To estimate the effective plastic moment capacity of the vaulted arches, Equation (2) was applied, based on the principle of virtual work. It should be noted that, unlike in homogeneous materials, this value is not a fixed property but depends on the thrust line and loading conditions; in this context it is used as a didactic measure to compare collapse mechanisms. The external work was obtained by estimating the weight of each individual block into which the arch was divided after collapse, together with the applied loads. The average specific weight of the arches was taken as 11.3 kN/m³. This value derives from the nominal density of the thin bricks (approximately 12 kN/m³), adjusted to account for their perforations, which remain unfilled during construction, and supplemented by the contribution of the gypsum joints. Although the gypsum paste has a higher density (approximately 16 kN/m³), its relative volume is small compared to that of the bricks, so the global density is necessarily lower than that of the solid brick material alone. The adopted value of 11.3 kN/m³ therefore represents a realistic gross density for the constructed arches. The weight of each gypsum sack was 0.17 kN, while that of the thermo-clay blocks was 0.09 kN.

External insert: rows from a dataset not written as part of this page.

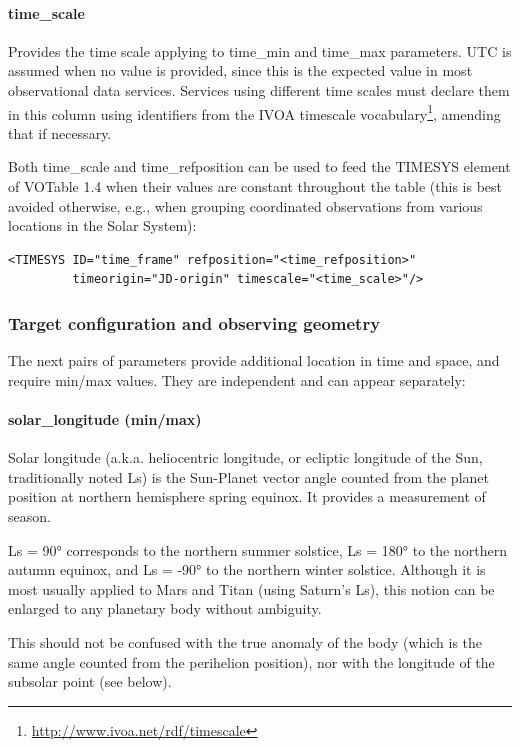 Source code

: \documentclass[11pt,a4paper]{ivoa}
\begin{document}
\paragraph{time\_scale}

Provides the time scale applying to time\_min and time\_max parameters.
UTC is assumed when no value is provided, since this
is the expected value in most observational data services.
Services using different time scales must declare them in this column
using identifiers from the IVOA timescale
vocabulary\footnote{\url{http://www.ivoa.net/rdf/timescale}}, amending
that if necessary.

Both time\_scale and time\_refposition can be used to feed the TIMESYS
element of VOTable 1.4 when their values are constant throughout the
table (this is best avoided otherwise, e.g., when grouping coordinated
observations from various locations in the Solar System):

\begin{verbatim}
<TIMESYS ID="time_frame" refposition="<time_refposition>"
         timeorigin="JD-origin" timescale="<time_scale>"/>
\end{verbatim}

\subsubsection{Target configuration and observing geometry}

The next pairs of parameters provide additional location in time and
space, and require min/max values. They are independent and can appear
separately:

\paragraph{solar\_longitude (min/max)}

Solar longitude (a.k.a. heliocentric longitude, or ecliptic longitude of
the Sun, traditionally noted Ls) is the Sun-Planet vector angle counted
from the planet position at northern hemisphere spring equinox. It provides a
measurement of season.

Ls = 90° corresponds to the northern summer solstice, Ls = 180°
to the northern autumn equinox, and Ls = -90° to the northern winter
solstice. Although it is most usually applied to Mars and Titan (using
Saturn's Ls), this notion can be enlarged to any planetary body without
ambiguity.

This should not be confused with the true anomaly of the body (which
is the same angle counted from the perihelion position), nor with the
longitude of the subsolar point (see below).
\end{document}
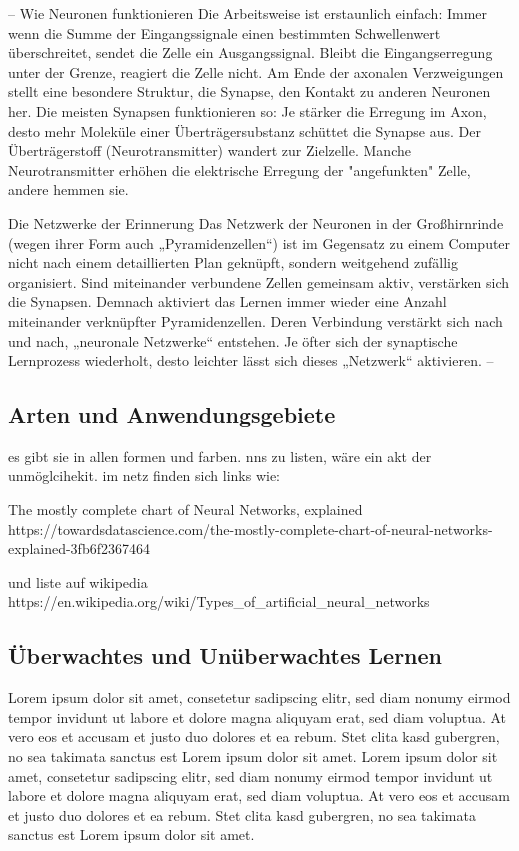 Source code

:--
Wie Neuronen funktionieren
Die Arbeitsweise ist erstaunlich einfach:
Immer wenn die Summe der Eingangssignale einen bestimmten Schwellenwert überschreitet,
sendet die Zelle ein Ausgangssignal.
Bleibt die Eingangserregung unter der Grenze, reagiert die Zelle nicht.
Am Ende der axonalen Verzweigungen stellt eine besondere Struktur, die Synapse,
den Kontakt zu anderen Neuronen her.
Die meisten Synapsen funktionieren so:
Je stärker die Erregung im Axon, desto mehr Moleküle einer Überträgersubstanz
schüttet die Synapse aus. Der Überträgerstoff (Neurotransmitter) wandert zur Zielzelle.
Manche Neurotransmitter erhöhen die elektrische Erregung der "angefunkten" Zelle,
andere hemmen sie. 

Die Netzwerke der Erinnerung
Das Netzwerk der Neuronen in der Großhirnrinde (wegen ihrer Form auch „Pyramidenzellen“)
ist im Gegensatz zu einem Computer nicht nach einem detaillierten Plan geknüpft,
sondern weitgehend zufällig organisiert.
Sind miteinander verbundene Zellen gemeinsam aktiv, verstärken sich die Synapsen.
Demnach aktiviert das Lernen immer wieder eine Anzahl miteinander verknüpfter
Pyramidenzellen. Deren Verbindung verstärkt sich nach und nach,
„neuronale Netzwerke“ entstehen.
Je öfter sich der synaptische Lernprozess wiederholt, desto leichter
lässt sich dieses „Netzwerk“ aktivieren. 
--

\subsection{Arten und Anwendungsgebiete}

es gibt sie in allen formen und farben. nns zu listen, wäre ein akt der unmöglcihekit. 
im netz finden sich links wie:

The mostly complete chart of Neural Networks, explained
https://towardsdatascience.com/the-mostly-complete-chart-of-neural-networks-explained-3fb6f2367464

und
liste auf wikipedia
https://en.wikipedia.org/wiki/Types\_of\_artificial\_neural\_networks


\subsection{Überwachtes und Unüberwachtes Lernen}
Lorem ipsum dolor sit amet, consetetur sadipscing elitr, sed diam nonumy eirmod tempor invidunt ut labore et dolore magna aliquyam erat, sed diam voluptua. At vero eos et accusam et justo duo dolores et ea rebum. Stet clita kasd gubergren, no sea takimata sanctus est Lorem ipsum dolor sit amet. Lorem ipsum dolor sit amet, consetetur sadipscing elitr, sed diam nonumy eirmod tempor invidunt ut labore et dolore magna aliquyam erat, sed diam voluptua. At vero eos et accusam et justo duo dolores et ea rebum. Stet clita kasd gubergren, no sea takimata sanctus est Lorem ipsum dolor sit amet.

In the Rhinoceros graphical interface, a small arbitrary rotation of one sexagesimal degree was imposed at a hinge assumed to remain fixed in position (i.e., without translational displacement). The positions of all blocks were then updated according to the kinematic compatibility of the assumed collapse mechanism. Each block was segmented into smaller parts, and the points of application of the resultant forces, both from self-weight and from the applied load, were determined for every segment as well as the corresponding displacements of these points. Figure 10a illustrates the segmentation of the pointed arch and the blocks that produced its collapse. Figure 10b displays the vertical displacements measured at each point of application of the loads of the catenary arch including the additional loads. The internal work was computed by measuring the rotation of each hinge, associated with the arbitrary rotation of one sexagesimal degree, in the Rhinoceros interface and multiplying it by the corresponding plastic moment capacity. Figure 10c shows the segmentation of the segmental arch; the areas measured for the estimation of self-weight loads and the rotations measured at each hinge.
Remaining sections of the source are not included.